The technique of blocking overproduced endogenous cytokines that are involved in the pathogenesis of IBD by using human or humanized mAbs to cytokines has been emerging as an effective therapy in the treatment of IBD.

Monoclonal Antibodies Targeting TNF TNF is an important proinflammatory cytokine during the development of IBD, which not only modulates immune cell proliferation, but also upregulates adhesion molecules, and induces apoptosis of intestinal cells including epithelia.[20,21] Inhibition of TNF production initiated by TNF antibody can lead to amelioration of intestinal inflammation, as shown by experimental colitis and clinical trials.[20,21] Currently, the following mAbs to TNF, which have been clinically used and approved by the US FDA for treatment of IBD, will be discussed here: infliximab, adalimumab and certolizumab pegol (CDP870). CDP571 and soluble TNF receptors including etanercept and onercept seem to have no prospective of development in IBD treatment and, therefore, will be not discussed in this article.

Infliximab Infliximab is a chimerical human/murine monoclonal IgG1 antibody, binding with high affinity both to the soluble and the transmembrane form of human TNF. Infliximab can quickly form stable complexes with human TNF, which leads to the loss of biological activity by TNF.[22] Currently, infliximab is administered to IBD patients as an intravenous infusion at a dose of 5 mg/kg bodyweight at weeks 0, 2 and 6, followed by 5-mg/kg infusions every 8 weeks for maintenance.[23] As a conventional treatment, infliximab has been demonstrated to provide clinical benefit, reduce signs and symptoms of disease and improve quality of life.[24] In a placebo-controlled trial,[25] 13 patients with steroid-refractory Crohn's disease were treated with a single infusion of infliximab (5–20 mg/kg), and five were treated with placebo. Total histological activity score was reduced significantly in both ileitis and colitis after infliximab, with a virtual disappearance of the neutrophils and a reduction of mononuclear cells. Mucosal architecture returned to normal in four patients with infliximab treatment at 4 weeks. Signs of active inflammation nearly disappear accompanied by a profound downregulation of mucosal inflammatory mediators including ICAM-1 and TNF.[25]

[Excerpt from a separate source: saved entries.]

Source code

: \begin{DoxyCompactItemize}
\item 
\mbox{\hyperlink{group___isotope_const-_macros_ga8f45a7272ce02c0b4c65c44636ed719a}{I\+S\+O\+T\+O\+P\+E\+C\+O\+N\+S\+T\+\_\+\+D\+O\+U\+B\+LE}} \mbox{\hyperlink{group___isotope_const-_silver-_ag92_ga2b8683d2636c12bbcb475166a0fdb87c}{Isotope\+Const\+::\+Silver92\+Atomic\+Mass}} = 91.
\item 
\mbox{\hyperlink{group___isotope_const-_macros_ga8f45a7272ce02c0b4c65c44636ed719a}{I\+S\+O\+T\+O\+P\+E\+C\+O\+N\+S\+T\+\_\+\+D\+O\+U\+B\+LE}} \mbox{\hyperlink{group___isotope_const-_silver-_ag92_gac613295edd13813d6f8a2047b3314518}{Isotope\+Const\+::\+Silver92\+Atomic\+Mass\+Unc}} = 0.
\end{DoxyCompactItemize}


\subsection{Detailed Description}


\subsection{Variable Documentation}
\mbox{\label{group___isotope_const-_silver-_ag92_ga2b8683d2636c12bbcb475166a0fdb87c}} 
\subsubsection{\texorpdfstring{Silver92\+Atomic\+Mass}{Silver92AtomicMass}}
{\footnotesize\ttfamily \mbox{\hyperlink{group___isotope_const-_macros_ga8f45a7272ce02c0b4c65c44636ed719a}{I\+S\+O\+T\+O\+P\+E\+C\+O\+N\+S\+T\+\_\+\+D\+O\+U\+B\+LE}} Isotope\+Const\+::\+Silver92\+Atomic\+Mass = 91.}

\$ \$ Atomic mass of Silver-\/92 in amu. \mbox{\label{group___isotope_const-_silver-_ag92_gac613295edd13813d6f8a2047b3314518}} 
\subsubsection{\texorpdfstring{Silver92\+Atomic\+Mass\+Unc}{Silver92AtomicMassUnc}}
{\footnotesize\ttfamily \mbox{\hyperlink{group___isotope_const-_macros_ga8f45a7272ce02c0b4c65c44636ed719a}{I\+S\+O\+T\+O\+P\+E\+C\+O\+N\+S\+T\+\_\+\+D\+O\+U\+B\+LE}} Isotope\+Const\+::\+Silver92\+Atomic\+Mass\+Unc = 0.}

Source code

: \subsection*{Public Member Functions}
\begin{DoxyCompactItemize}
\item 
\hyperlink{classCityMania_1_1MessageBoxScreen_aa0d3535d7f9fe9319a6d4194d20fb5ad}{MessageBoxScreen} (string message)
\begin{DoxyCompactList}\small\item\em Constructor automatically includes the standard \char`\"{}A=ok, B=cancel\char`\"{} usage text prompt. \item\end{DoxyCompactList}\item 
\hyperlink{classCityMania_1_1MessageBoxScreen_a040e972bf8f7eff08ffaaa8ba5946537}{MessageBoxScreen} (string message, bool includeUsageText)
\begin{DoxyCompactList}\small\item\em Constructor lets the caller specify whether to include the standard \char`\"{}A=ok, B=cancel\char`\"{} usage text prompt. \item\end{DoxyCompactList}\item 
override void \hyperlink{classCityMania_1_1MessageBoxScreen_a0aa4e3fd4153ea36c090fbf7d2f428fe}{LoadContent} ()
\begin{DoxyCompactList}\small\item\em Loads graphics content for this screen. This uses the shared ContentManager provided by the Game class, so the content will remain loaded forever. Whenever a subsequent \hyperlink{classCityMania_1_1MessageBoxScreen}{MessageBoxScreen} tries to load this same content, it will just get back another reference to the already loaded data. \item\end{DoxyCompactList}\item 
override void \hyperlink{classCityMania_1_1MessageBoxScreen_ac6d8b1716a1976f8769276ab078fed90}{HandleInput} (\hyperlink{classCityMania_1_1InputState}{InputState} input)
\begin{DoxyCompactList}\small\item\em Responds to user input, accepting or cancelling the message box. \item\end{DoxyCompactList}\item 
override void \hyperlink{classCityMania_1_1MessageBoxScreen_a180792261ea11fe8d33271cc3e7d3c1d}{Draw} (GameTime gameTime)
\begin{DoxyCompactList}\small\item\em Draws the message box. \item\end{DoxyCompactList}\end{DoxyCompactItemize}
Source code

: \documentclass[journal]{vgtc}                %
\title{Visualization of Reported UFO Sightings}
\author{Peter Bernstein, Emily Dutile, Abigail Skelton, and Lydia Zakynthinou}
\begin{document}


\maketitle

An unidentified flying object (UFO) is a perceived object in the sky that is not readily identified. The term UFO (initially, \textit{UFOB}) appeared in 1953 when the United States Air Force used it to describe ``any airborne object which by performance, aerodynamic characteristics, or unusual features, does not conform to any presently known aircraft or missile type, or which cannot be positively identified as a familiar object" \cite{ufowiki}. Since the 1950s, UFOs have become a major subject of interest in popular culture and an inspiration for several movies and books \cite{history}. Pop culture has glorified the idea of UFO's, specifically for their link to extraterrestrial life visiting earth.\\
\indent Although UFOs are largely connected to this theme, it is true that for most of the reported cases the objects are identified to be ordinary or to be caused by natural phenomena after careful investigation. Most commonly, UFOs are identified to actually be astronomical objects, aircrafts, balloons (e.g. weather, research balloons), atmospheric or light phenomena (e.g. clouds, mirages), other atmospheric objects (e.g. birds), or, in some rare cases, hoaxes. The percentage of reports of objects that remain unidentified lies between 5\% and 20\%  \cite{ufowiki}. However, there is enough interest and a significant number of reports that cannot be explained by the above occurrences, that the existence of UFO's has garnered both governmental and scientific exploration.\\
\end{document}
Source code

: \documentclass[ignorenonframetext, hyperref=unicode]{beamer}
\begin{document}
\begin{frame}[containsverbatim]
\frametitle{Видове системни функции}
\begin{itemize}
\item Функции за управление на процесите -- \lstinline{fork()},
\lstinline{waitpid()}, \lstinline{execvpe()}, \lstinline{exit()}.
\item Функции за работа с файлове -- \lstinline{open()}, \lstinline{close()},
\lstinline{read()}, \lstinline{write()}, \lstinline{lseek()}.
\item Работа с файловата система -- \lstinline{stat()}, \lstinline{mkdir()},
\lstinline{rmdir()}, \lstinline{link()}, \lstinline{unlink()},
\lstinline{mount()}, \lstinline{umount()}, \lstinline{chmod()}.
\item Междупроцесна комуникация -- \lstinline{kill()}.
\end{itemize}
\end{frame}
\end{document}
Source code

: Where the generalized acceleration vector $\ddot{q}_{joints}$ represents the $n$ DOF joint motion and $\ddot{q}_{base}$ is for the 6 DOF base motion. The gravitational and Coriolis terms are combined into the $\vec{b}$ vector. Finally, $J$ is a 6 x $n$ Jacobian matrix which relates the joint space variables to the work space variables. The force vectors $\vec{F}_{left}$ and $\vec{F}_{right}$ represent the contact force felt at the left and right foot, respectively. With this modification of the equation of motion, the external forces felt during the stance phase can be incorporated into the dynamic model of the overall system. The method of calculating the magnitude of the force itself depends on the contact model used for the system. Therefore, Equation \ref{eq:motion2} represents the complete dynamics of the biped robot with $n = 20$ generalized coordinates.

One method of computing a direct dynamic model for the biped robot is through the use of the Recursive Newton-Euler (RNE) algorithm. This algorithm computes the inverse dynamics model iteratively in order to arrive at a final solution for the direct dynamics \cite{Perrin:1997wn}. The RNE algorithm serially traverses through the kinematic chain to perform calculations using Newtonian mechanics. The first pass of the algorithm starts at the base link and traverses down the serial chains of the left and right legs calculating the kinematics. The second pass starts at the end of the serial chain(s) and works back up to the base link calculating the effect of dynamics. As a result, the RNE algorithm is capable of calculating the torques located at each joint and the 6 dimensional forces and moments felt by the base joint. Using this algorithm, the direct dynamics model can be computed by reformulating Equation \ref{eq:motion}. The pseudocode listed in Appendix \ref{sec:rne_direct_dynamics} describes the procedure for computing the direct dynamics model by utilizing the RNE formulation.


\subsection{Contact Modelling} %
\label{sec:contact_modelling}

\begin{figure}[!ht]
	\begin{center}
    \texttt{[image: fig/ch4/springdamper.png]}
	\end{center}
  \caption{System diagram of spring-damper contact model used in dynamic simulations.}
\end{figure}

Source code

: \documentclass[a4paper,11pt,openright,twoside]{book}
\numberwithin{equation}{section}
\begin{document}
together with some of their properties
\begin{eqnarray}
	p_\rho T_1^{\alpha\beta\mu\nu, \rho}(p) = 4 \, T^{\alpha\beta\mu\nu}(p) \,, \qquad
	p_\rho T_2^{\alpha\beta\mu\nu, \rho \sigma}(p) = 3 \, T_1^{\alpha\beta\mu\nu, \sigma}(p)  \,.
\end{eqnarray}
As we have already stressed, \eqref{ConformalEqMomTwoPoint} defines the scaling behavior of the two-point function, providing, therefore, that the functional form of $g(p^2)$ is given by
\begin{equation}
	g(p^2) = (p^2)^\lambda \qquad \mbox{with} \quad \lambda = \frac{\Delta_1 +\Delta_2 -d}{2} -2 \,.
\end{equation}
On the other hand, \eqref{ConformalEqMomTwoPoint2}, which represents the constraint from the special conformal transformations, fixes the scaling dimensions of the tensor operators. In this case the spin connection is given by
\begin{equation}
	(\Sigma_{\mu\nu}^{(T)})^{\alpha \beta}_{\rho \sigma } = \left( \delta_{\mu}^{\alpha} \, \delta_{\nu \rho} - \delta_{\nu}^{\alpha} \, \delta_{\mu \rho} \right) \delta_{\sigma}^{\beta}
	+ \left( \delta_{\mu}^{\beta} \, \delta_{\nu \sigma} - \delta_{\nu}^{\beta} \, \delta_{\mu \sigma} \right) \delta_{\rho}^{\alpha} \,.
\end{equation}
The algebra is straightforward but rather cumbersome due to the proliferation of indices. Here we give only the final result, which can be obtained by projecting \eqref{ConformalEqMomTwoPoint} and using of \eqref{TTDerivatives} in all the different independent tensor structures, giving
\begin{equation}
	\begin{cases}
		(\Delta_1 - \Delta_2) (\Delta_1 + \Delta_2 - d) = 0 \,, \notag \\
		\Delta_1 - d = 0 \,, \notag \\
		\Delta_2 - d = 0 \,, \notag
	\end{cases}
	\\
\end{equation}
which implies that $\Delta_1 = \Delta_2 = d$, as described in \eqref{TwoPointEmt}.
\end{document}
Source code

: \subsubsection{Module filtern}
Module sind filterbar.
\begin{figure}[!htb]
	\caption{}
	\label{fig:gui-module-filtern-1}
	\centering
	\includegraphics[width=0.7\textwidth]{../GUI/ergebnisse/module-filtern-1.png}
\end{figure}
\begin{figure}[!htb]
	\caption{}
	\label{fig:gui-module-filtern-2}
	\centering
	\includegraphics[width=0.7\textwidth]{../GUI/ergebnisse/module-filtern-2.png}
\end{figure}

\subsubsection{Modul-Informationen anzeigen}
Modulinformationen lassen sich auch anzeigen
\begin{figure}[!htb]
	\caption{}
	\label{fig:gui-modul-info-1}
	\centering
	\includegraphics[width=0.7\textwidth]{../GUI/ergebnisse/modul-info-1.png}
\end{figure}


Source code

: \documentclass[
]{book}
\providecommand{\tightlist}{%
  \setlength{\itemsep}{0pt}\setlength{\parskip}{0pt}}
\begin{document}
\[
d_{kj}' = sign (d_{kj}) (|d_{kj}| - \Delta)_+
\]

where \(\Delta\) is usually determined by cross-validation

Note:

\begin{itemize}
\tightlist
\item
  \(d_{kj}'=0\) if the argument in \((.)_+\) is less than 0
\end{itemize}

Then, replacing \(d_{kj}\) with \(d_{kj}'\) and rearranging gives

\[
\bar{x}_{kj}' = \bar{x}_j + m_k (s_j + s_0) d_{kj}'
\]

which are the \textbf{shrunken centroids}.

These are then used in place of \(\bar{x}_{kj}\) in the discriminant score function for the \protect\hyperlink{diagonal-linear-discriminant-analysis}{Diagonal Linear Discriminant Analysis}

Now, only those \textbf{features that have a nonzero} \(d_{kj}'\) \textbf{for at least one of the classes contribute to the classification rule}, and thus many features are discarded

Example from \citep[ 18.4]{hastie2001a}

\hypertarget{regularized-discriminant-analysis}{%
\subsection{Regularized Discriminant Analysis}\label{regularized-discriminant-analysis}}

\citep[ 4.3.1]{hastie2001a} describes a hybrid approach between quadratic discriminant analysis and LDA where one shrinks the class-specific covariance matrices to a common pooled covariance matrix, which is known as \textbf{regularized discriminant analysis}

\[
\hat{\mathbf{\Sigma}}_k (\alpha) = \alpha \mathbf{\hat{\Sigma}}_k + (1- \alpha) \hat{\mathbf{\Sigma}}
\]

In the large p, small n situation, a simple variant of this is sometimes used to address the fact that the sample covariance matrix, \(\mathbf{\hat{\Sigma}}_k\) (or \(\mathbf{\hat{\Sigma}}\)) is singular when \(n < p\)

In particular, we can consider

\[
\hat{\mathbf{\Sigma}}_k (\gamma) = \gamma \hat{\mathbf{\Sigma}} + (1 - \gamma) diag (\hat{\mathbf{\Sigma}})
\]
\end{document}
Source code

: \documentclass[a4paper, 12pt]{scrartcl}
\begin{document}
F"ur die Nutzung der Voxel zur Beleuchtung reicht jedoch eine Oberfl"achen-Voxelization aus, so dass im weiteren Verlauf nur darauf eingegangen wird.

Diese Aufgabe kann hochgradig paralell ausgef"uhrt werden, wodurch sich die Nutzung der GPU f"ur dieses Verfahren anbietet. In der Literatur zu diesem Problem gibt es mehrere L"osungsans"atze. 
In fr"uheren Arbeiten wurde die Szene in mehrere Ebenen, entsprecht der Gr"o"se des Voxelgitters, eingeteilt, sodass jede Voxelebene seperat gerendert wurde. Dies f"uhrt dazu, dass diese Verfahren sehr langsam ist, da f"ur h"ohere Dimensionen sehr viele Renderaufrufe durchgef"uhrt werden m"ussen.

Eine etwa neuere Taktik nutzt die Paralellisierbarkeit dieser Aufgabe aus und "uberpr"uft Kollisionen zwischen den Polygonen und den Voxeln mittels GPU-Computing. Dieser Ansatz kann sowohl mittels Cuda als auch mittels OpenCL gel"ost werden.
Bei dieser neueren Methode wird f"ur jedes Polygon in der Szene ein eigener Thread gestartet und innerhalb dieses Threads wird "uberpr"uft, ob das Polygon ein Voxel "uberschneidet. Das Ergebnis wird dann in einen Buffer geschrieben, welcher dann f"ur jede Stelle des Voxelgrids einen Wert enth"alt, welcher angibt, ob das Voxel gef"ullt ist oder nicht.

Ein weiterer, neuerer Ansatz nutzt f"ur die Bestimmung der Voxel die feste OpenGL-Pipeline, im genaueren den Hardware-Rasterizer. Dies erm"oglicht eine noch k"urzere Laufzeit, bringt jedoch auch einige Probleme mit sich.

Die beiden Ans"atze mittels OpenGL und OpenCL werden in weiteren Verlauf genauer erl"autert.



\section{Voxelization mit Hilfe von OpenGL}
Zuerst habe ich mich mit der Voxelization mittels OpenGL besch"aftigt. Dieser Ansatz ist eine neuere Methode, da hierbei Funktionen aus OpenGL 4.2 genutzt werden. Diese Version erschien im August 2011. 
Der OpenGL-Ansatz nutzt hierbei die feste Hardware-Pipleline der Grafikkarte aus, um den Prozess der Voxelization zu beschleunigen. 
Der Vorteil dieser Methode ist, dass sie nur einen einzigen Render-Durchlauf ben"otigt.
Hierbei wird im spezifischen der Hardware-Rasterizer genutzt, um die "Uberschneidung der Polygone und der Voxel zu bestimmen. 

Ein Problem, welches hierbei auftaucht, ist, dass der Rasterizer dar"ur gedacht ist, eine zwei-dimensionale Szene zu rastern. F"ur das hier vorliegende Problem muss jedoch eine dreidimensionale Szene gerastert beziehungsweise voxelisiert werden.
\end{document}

A 12-week multicenter, double-blind, placebo-controlled trial of cA2 (infliximab) in 108 patients with moderate-to-severe Crohn's disease who were resistant to treatment was conducted.[26] Patients were randomly assigned to receive a single 2-h intravenous infusion of either placebo or cA2 in a dose of 5, 10 or 20 mg/kg. At 4 weeks, 81% of the patients given 5 mg/kg, 50% of those given 10 mg/kg and 64% of those given 20 mg/kg had had a clinical response, compared with 17% of patients in the placebo group (p < 0.001 for the comparison of the cA2 group as a whole with placebo). In total, 33% of the patients given cA2 went into remission (defined as a score below 150 on the Crohn's Disease Activity Index [CDAI], compared with 4% of the patients given placebo (p = 0.005). At 12 weeks, 41% of the cA2-treated patients had had a clinical response, compared with 12% of the patients in the placebo group (p = 0.008). The rates of adverse effects were similar in the groups.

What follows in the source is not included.